- Koeppen in 2014

Member of the Bundestag; from Brandenburg;
- In office 18 October 2005 – 25 March 2025
- Constituency: State list (2005–2013) Uckermark – Barnim I (2013–2021) State list (2021–2025)

Personal details
- Born: 27 September 1962 (age 63) Zeitz, East Germany
- Party: Christian Democratic Union
- Other political affiliations: New Forum (1989–1990)
- Children: 1

= Jens Koeppen =

German politician (born 1962)

Jens Koeppen (born 27 September 1962) is a German politician of the Christian Democratic Union who served as a member of the Bundestag from 2005 to 2025.

== Early life and education ==
Koeppen has lived in Schwedt since 1963.

== Political career ==
Koeppen became politically active in 1989, when he joined the East German political movement Neues Forum. In 1997, he joined the CDU.

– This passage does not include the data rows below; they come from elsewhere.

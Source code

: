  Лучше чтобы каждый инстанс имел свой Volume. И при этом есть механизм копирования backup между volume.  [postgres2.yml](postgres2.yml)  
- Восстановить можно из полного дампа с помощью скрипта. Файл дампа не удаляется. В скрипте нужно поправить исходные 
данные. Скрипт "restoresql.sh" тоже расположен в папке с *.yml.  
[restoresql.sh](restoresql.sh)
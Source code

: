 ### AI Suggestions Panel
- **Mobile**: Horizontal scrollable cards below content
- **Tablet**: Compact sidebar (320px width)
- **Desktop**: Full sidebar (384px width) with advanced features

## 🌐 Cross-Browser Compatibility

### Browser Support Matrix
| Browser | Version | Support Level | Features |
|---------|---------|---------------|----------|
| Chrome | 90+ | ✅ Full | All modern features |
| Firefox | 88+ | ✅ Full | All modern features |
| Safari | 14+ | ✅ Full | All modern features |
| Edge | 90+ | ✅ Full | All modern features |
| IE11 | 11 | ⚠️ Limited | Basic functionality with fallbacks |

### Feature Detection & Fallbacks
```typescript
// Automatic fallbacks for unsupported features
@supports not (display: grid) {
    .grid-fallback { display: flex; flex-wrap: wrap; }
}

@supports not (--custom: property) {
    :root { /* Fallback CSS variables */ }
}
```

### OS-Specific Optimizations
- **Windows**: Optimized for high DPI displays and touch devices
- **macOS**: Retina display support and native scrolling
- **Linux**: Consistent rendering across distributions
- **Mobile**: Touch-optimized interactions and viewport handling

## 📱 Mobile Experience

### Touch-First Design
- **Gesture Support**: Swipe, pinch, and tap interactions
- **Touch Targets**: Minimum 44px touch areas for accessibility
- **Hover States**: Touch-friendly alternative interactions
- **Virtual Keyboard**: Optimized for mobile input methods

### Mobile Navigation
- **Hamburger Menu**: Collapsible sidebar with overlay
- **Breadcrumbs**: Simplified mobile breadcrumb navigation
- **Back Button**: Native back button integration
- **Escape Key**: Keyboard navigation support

From 18 September 2005, Koeppen has been a member of the German Bundestag, representing Uckermark – Barnim I. Between 2005 and 2013, he served as a member of the Committee on the Environment, Nature Conservation and Nuclear Safety. In 2009, Koeppen joined Andreas Scheuer in initiating a cross-party group for the protection of antique cars.

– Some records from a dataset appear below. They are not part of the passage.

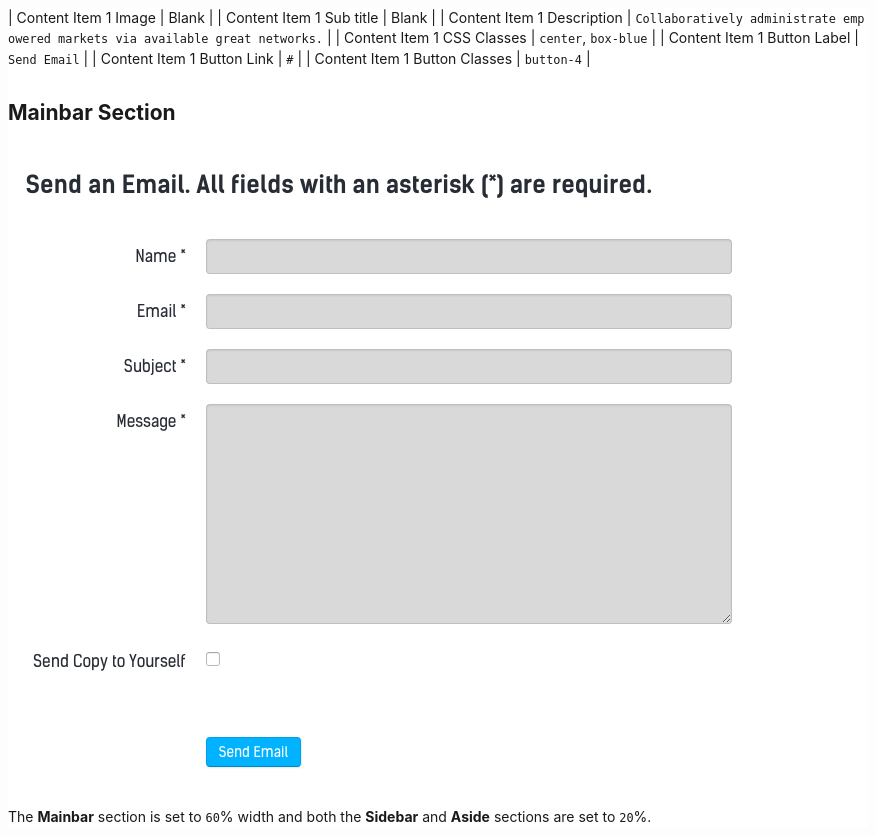 | Content Item 1 Image          | Blank                                                                          |
| Content Item 1 Sub title      | Blank                                                                          |
| Content Item 1 Description    | `Collaboratively administrate empowered markets via available great networks.` |
| Content Item 1 CSS Classes    | `center`, `box-blue`                                                           |
| Content Item 1 Button Label   | `Send Email`                                                                   |
| Content Item 1 Button Link    | `#`                                                                            |
| Content Item 1 Button Classes | `button-4`                                                                     |

## Mainbar Section

![](assets/page_contact_3.png)

The **Mainbar** section is set to `60`% width and both the **Sidebar** and **Aside** sections are set to `20`%.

Following the 2013 federal elections, Koeppen moved to the Committee on Economic Affairs and Energy. In addition, he served as chairman of the Committee on the Digital Agenda from 2014 until 2017. He also serves as a member of the parliament's Council of Elders, which – among other duties – determines daily legislative agenda items and assigns committee chairpersons based on party representation.

In addition to his committee assignments, Koeppen was a member of the German-Hungarian Parliamentary Friendship Group and the Berlin-Taipei Parliamentary Circle of Friends.

In the negotiations to form a coalition government under the leadership of Chancellor Angela Merkel following the 2017 federal elections, Koeppen was part of the working group on digital policy, led Helge Braun, Dorothee Bär and Lars Klingbeil. He is leading his party's campaign for the 2021 federal elections in Brandenburg.

In August 2024, Koeppen announced that he would not seek re-election in the 2025 federal election.

==Other activities==
- Federal Network Agency for Electricity, Gas, Telecommunications, Post and Railway (BNetzA), Member of the Advisory Board
- Rotary International, Member

== Political positions ==
In June 2017, Koeppen voted against Germany's introduction of same-sex marriage. Ahead of the Christian Democrats' leadership election in 2018, he publicly endorsed Friedrich Merz to succeed Angela Merkel as the party's chair.